Skip the pictures and write out, word for word, the lines below from the one with "Code should be" through the one with "7. User clicks", inclusive.

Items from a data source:

★ ★ ★ ★ ★ ★ ★

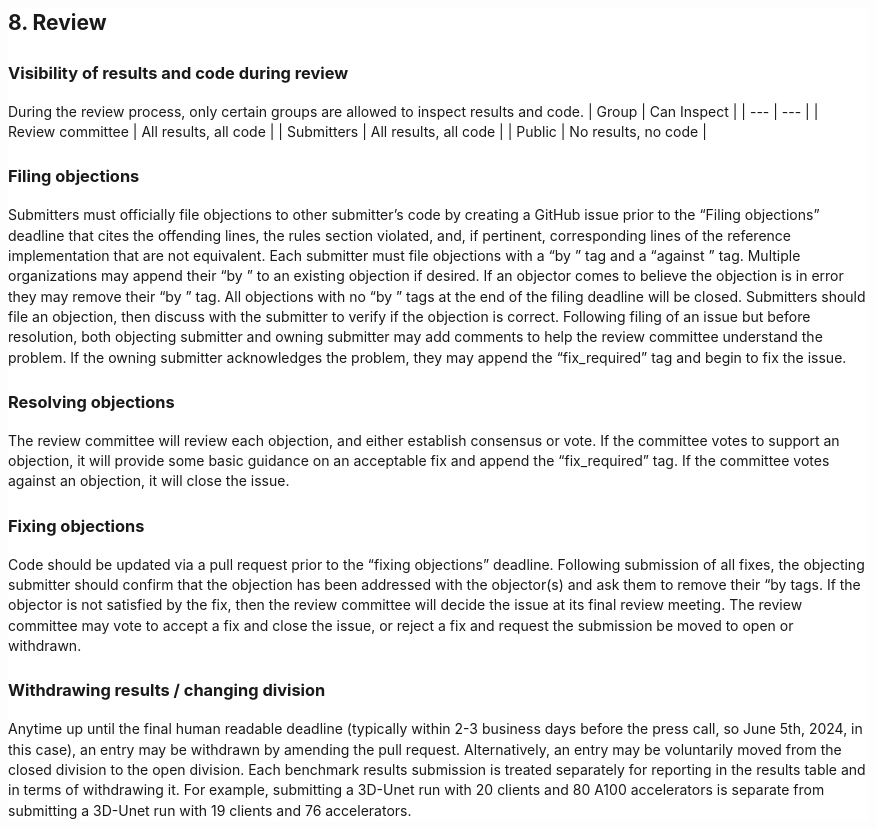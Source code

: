 ## 8. Review

### Visibility of results and code during review

During the review process, only certain groups are allowed to inspect results and code.
| Group | Can Inspect |
| --- | --- |
| Review committee | All results, all code |
| Submitters | All results, all code |
| Public | No results, no code |

### Filing objections

Submitters must officially file objections to other submitter’s code by creating a GitHub issue prior to the “Filing objections” deadline that cites the offending lines, the rules section violated, and, if pertinent, corresponding lines of the reference implementation that are not equivalent. Each submitter must file objections with a “by <org>” tag and a “against <org>” tag. Multiple organizations may append their “by <org>” to an existing objection if desired. If an objector comes to believe the objection is in error they may remove their “by <org>” tag. All objections with no “by <org>” tags at the end of the filing deadline will be closed. Submitters should file an objection, then discuss with the submitter to verify if the objection is correct. Following filing of an issue but before resolution, both objecting submitter and owning submitter may add comments to help the review committee understand the problem. If the owning submitter acknowledges the problem, they may append the “fix_required” tag and begin to fix the issue.

### Resolving objections

The review committee will review each objection, and either establish consensus or vote. If the committee votes to support an objection, it will provide some basic guidance on an acceptable fix and append the “fix_required” tag. If the committee votes against an objection, it will close the issue.

### Fixing objections

Code should be updated via a pull request prior to the “fixing objections” deadline. Following submission of all fixes, the objecting submitter should confirm that the objection has been addressed with the objector(s) and ask them to remove their “by <org> tags. If the objector is not satisfied by the fix, then the review committee will decide the issue at its final review meeting. The review committee may vote to accept a fix and close the issue, or reject a fix and request the submission be moved to open or withdrawn.

### Withdrawing results / changing division

Anytime up until the final human readable deadline (typically within 2-3 business days before the press call, so June 5th, 2024, in this case), an entry may be withdrawn by amending the pull request.  Alternatively, an entry may be voluntarily moved from the closed division to the open division.  Each benchmark results submission is treated separately for reporting in the results table and in terms of withdrawing it.  For example, submitting a 3D-Unet run with 20 clients and 80 A100 accelerators is separate from submitting a 3D-Unet run with 19 clients and 76 accelerators.
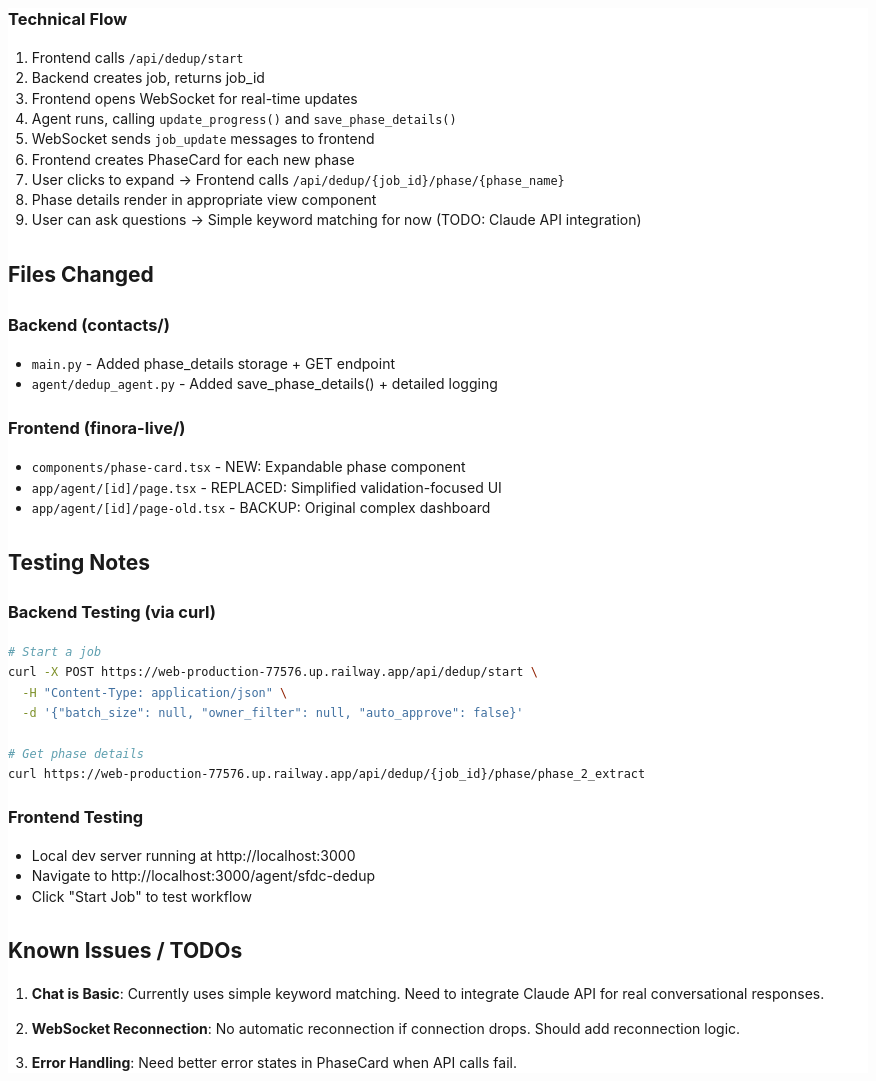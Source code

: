 ### Technical Flow
1. Frontend calls `/api/dedup/start`
2. Backend creates job, returns job_id
3. Frontend opens WebSocket for real-time updates
4. Agent runs, calling `update_progress()` and `save_phase_details()`
5. WebSocket sends `job_update` messages to frontend
6. Frontend creates PhaseCard for each new phase
7. User clicks to expand → Frontend calls `/api/dedup/{job_id}/phase/{phase_name}`
8. Phase details render in appropriate view component
9. User can ask questions → Simple keyword matching for now (TODO: Claude API integration)

## Files Changed

### Backend (contacts/)
- `main.py` - Added phase_details storage + GET endpoint
- `agent/dedup_agent.py` - Added save_phase_details() + detailed logging

### Frontend (finora-live/)
- `components/phase-card.tsx` - NEW: Expandable phase component
- `app/agent/[id]/page.tsx` - REPLACED: Simplified validation-focused UI
- `app/agent/[id]/page-old.tsx` - BACKUP: Original complex dashboard

## Testing Notes

### Backend Testing (via curl)
```bash
# Start a job
curl -X POST https://web-production-77576.up.railway.app/api/dedup/start \
  -H "Content-Type: application/json" \
  -d '{"batch_size": null, "owner_filter": null, "auto_approve": false}'

# Get phase details
curl https://web-production-77576.up.railway.app/api/dedup/{job_id}/phase/phase_2_extract
```

### Frontend Testing
- Local dev server running at http://localhost:3000
- Navigate to http://localhost:3000/agent/sfdc-dedup
- Click "Start Job" to test workflow

## Known Issues / TODOs

1. **Chat is Basic**: Currently uses simple keyword matching. Need to integrate Claude API for real conversational responses.

2. **WebSocket Reconnection**: No automatic reconnection if connection drops. Should add reconnection logic.

3. **Error Handling**: Need better error states in PhaseCard when API calls fail.
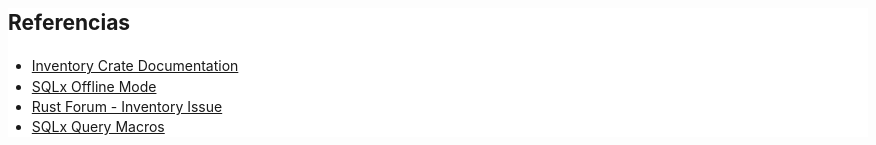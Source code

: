 ## Referencias

- [Inventory Crate Documentation](https://docs.rs/inventory/latest/inventory/)
- [SQLx Offline Mode](https://github.com/launchbadge/sqlx/blob/main/sqlx-cli/README.md)
- [Rust Forum - Inventory Issue](https://users.rust-lang.org/t/help-with-inventory-crate/25411)
- [SQLx Query Macros](https://docs.rs/sqlx/latest/sqlx/macro.query.html)
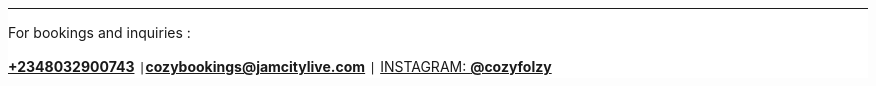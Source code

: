 - - -

For bookings and inquiries :  

<a href="tel:+2348032900743" alt="+2348032900743"><b>+2348032900743</b></a> `|`<a href="mailto:cozybookings@jamcitylive.com" alt="cozybookings@jamcitylive.com"><b>cozybookings@jamcitylive.com</b></a> `|` [INSTAGRAM: **@cozyfolzy**](https://instagram.com/cozyfolzy)  
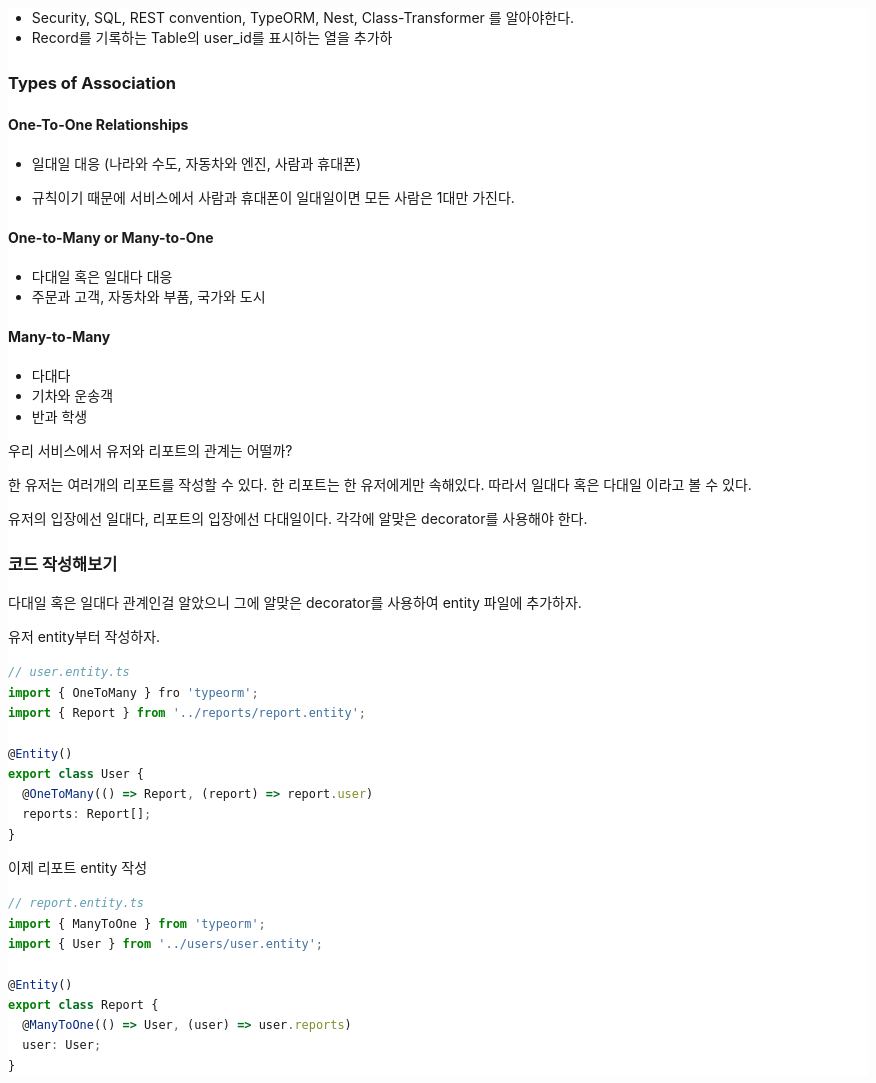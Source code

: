 - Security, SQL, REST convention, TypeORM, Nest, Class-Transformer 를 알아야한다.
- Record를 기록하는 Table의 user_id를 표시하는 열을 추가하

### Types of Association

#### One-To-One Relationships

- 일대일 대응 (나라와 수도, 자동차와 엔진, 사람과 휴대폰)

- 규칙이기 때문에 서비스에서 사람과 휴대폰이 일대일이면 모든 사람은 1대만 가진다.

#### One-to-Many or Many-to-One

- 다대일 혹은 일대다 대응
- 주문과 고객, 자동차와 부품, 국가와 도시 

#### Many-to-Many

- 다대다
- 기차와 운송객
- 반과 학생

우리 서비스에서 유저와 리포트의 관계는 어떨까?

한 유저는 여러개의 리포트를 작성할 수 있다. 한 리포트는 한 유저에게만 속해있다. 따라서 일대다 혹은 다대일 이라고 볼 수 있다.

유저의 입장에선 일대다, 리포트의 입장에선 다대일이다. 각각에 알맞은 decorator를 사용해야 한다.

### 코드 작성해보기

다대일 혹은 일대다 관계인걸 알았으니 그에 알맞은 decorator를 사용하여 entity 파일에 추가하자.

유저 entity부터 작성하자.

```ts
// user.entity.ts
import { OneToMany } fro 'typeorm';
import { Report } from '../reports/report.entity';

@Entity()
export class User {
  @OneToMany(() => Report, (report) => report.user)
  reports: Report[];
}
```

이제 리포트 entity 작성

```ts
// report.entity.ts
import { ManyToOne } from 'typeorm';
import { User } from '../users/user.entity';

@Entity()
export class Report {
  @ManyToOne(() => User, (user) => user.reports)
  user: User;
}
```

★ ★ ★ ★ ★ ★ ★

Answer section:
Code should be updated via a pull request prior to the “fixing objections” deadline. Following submission of all fixes, the objecting submitter should confirm that the objection has been addressed with the objector(s) and ask them to remove their “by <org> tags. If the objector is not satisfied by the fix, then the review committee will decide the issue at its final review meeting. The review committee may vote to accept a fix and close the issue, or reject a fix and request the submission be moved to open or withdrawn.

### Withdrawing results / changing division

Anytime up until the final human readable deadline (typically within 2-3 business days before the press call, so June 5th, 2024, in this case), an entry may be withdrawn by amending the pull request.  Alternatively, an entry may be voluntarily moved from the closed division to the open division.  Each benchmark results submission is treated separately for reporting in the results table and in terms of withdrawing it.  For example, submitting a 3D-Unet run with 20 clients and 80 A100 accelerators is separate from submitting a 3D-Unet run with 19 clients and 76 accelerators.
Source code

: ### Technical Flow
1. Frontend calls `/api/dedup/start`
2. Backend creates job, returns job_id
3. Frontend opens WebSocket for real-time updates
4. Agent runs, calling `update_progress()` and `save_phase_details()`
5. WebSocket sends `job_update` messages to frontend
6. Frontend creates PhaseCard for each new phase
7. User clicks to expand → Frontend calls `/api/dedup/{job_id}/phase/{phase_name}`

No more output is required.